Photo By Jayson Mellom

Downstairs in the cellar of his pink Avila Beach home on the hill overlooking a sparkling coastline, Archie McLaren held in his hands a bottle of wine worth at least $10,000. But the man behind the Central Coast Wine Classic has no plans to drink it, now or ever. The 75-year-old stopped drinking alcohol years ago due to a stroke.

"In all honesty, I've had more than I deserve," McLaren said with a slow Southern drawl and a shrug, as his signature beret sat jauntily atop his head.

click to enlarge ONE OF A KIND Archie McLaren holds an oversized bottle of wine made especially for him by local winemakers, many of whom have participated in the Central Coast Wine Classic, for his 40th birthday years ago. - PHOTO BY JAYSON MELLOM
  • Photo By Jayson Mellom
  • ONE OF A KIND Archie McLaren holds an oversized bottle of wine made especially for him by local winemakers, many of whom have participated in the Central Coast Wine Classic, for his 40th birthday years ago.

In 2017, McLaren put on the 32nd and last Central Coast Wine Classic, an event that grew into a week's worth of events, helped support KCBX for years, raised several million dollars for 130 local charities, and put Central Coast wines on par with those in Napa and Sonoma.

"The event became rather broad and rather complex and rather eclectic because a lot of that was who I was," McLaren said.

The Central Coast Wine Classic played a key part in the region's history and evolution of its wine industry. With the event coming to an end last year, Libbie Agran, director of the Wine History Project of San Luis Obispo County, knew she wanted to kick off a series of exhibits about all things wine with McLaren's story. The Doing Good and Living Well: Archie McLaren and the Central Coast Wine Classic exhibit is currently on display at the History Center of SLO County through March. James Papp, curator for the Wine History Project and the exhibit, is also currently working on a book, A Place and a Passion: Archie McLaren and the Central Coast Wine Classic (set to come out sometime in early 2018), about McLaren's life, going back to when the Southern boy from Memphis had yet to have a reckoning with the Ku Klux Klan or develop a taste for fine wine.

"It [the Central Coast Wine Classic] was this extraordinary vehicle for really increasing people's understanding of wine and at the same time bringing people from around the world, leading people in the wine world, and that helped put San Luis Obispo wine on the map amongst the trend leaders," Papp said.

Road to California

In 1960, at McLaren's prep school in Memphis, his classmates were quoted in the yearbook as saying they wanted to be doctors or lawyers, just like their fathers.

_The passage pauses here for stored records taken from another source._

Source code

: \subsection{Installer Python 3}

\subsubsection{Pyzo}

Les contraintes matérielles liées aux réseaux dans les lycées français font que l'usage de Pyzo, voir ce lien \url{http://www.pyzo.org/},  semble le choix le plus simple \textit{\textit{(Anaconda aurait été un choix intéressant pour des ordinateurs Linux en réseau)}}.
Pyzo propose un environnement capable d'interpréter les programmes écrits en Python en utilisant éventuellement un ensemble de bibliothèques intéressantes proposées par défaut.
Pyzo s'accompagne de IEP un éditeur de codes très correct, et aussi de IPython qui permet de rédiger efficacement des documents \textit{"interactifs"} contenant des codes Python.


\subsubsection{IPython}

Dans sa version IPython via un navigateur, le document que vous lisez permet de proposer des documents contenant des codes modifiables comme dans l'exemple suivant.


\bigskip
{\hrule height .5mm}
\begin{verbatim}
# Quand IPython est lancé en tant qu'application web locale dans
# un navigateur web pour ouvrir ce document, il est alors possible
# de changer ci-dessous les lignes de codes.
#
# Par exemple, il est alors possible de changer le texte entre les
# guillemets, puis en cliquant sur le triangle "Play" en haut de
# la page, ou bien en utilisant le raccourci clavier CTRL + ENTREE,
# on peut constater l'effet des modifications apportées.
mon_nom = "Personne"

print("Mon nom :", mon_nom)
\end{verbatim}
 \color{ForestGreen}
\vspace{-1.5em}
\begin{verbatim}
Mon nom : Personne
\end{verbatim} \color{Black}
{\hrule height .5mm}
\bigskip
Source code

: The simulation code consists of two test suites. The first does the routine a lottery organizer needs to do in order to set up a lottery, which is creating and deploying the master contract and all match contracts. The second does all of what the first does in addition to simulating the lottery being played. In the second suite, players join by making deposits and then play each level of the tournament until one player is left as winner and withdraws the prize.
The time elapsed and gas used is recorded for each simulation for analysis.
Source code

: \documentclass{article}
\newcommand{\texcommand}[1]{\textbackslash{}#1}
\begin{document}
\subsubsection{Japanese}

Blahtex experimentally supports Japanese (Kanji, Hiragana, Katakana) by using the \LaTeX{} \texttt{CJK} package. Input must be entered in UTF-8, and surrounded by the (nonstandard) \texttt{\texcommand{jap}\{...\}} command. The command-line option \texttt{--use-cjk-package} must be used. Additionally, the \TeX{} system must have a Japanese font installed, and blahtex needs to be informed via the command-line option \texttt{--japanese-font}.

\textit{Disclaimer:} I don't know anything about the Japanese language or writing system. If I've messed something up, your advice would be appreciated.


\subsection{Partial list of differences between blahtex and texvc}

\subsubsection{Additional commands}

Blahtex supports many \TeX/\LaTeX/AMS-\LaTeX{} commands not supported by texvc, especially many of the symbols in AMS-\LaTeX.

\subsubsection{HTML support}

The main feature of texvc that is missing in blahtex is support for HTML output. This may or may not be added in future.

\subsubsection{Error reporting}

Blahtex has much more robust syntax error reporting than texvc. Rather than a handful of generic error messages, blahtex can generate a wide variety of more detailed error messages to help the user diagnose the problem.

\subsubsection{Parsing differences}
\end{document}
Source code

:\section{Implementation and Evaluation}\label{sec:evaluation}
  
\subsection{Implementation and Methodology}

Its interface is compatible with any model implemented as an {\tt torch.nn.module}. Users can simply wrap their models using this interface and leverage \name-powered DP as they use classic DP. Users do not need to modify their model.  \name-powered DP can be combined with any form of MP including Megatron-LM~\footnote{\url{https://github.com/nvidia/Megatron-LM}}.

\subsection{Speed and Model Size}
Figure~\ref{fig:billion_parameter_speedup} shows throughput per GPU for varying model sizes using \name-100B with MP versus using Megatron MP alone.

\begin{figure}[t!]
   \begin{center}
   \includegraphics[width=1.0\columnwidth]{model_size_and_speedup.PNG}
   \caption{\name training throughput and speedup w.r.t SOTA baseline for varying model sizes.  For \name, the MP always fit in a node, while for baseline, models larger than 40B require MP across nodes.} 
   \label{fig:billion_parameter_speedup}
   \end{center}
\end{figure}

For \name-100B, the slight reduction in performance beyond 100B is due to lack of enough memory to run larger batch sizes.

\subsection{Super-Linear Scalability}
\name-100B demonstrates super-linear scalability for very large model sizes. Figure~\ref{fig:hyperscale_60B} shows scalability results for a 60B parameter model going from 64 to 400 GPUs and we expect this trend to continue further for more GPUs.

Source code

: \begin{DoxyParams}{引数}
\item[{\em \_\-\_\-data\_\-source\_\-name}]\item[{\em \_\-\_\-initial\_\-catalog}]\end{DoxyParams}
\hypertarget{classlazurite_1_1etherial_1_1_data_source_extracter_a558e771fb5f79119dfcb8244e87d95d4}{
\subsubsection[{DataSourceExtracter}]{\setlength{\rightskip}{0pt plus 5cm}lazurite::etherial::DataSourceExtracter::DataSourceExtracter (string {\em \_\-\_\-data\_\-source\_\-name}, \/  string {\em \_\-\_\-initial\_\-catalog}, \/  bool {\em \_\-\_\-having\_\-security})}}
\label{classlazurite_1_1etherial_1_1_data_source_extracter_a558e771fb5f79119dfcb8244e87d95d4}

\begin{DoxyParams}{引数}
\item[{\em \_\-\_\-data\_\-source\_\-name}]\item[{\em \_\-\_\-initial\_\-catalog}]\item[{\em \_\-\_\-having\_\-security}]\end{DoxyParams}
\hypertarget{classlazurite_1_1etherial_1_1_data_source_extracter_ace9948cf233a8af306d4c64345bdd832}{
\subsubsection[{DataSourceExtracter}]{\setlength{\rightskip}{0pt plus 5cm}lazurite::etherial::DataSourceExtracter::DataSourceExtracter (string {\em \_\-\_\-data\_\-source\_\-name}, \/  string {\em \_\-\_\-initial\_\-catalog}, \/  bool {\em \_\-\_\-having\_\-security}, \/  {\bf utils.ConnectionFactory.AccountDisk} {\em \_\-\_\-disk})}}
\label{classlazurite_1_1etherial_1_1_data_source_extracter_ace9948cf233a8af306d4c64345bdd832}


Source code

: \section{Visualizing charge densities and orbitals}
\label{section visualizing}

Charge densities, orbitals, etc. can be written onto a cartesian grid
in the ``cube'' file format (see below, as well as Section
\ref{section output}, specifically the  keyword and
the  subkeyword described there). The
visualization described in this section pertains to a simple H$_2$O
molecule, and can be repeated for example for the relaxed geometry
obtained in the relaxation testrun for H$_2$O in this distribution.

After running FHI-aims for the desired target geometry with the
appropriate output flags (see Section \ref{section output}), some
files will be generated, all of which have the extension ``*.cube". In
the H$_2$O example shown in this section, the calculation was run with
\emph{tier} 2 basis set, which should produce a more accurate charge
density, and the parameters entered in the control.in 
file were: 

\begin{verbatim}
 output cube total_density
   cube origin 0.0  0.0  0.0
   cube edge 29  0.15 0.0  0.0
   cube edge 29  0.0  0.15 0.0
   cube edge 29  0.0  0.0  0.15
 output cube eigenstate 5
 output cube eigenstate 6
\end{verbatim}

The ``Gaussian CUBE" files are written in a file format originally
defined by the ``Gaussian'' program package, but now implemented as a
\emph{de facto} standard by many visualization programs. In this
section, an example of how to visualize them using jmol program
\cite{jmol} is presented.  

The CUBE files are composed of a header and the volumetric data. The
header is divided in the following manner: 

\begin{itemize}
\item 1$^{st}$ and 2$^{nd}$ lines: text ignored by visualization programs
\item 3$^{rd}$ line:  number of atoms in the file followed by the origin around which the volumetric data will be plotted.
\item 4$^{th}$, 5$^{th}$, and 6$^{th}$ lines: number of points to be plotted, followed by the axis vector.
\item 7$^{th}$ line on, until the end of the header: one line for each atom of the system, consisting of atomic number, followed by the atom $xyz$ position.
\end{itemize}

McLaren wrote that his ambition was "to be myself." It's a sentiment he's managed to hold on to over the years.

click to enlarge THROWBACK Frank Lanzone, general manager of KCBX, and Archie McLaren at the Central Coast Wine Classic in its early days, back in 1986. - PHOTO COURTESY OF HISTORY CENTER OF SLO COUNTY
  • Photo Courtesy Of History Center Of Slo County
  • THROWBACK Frank Lanzone, general manager of KCBX, and Archie McLaren at the Central Coast Wine Classic in its early days, back in 1986.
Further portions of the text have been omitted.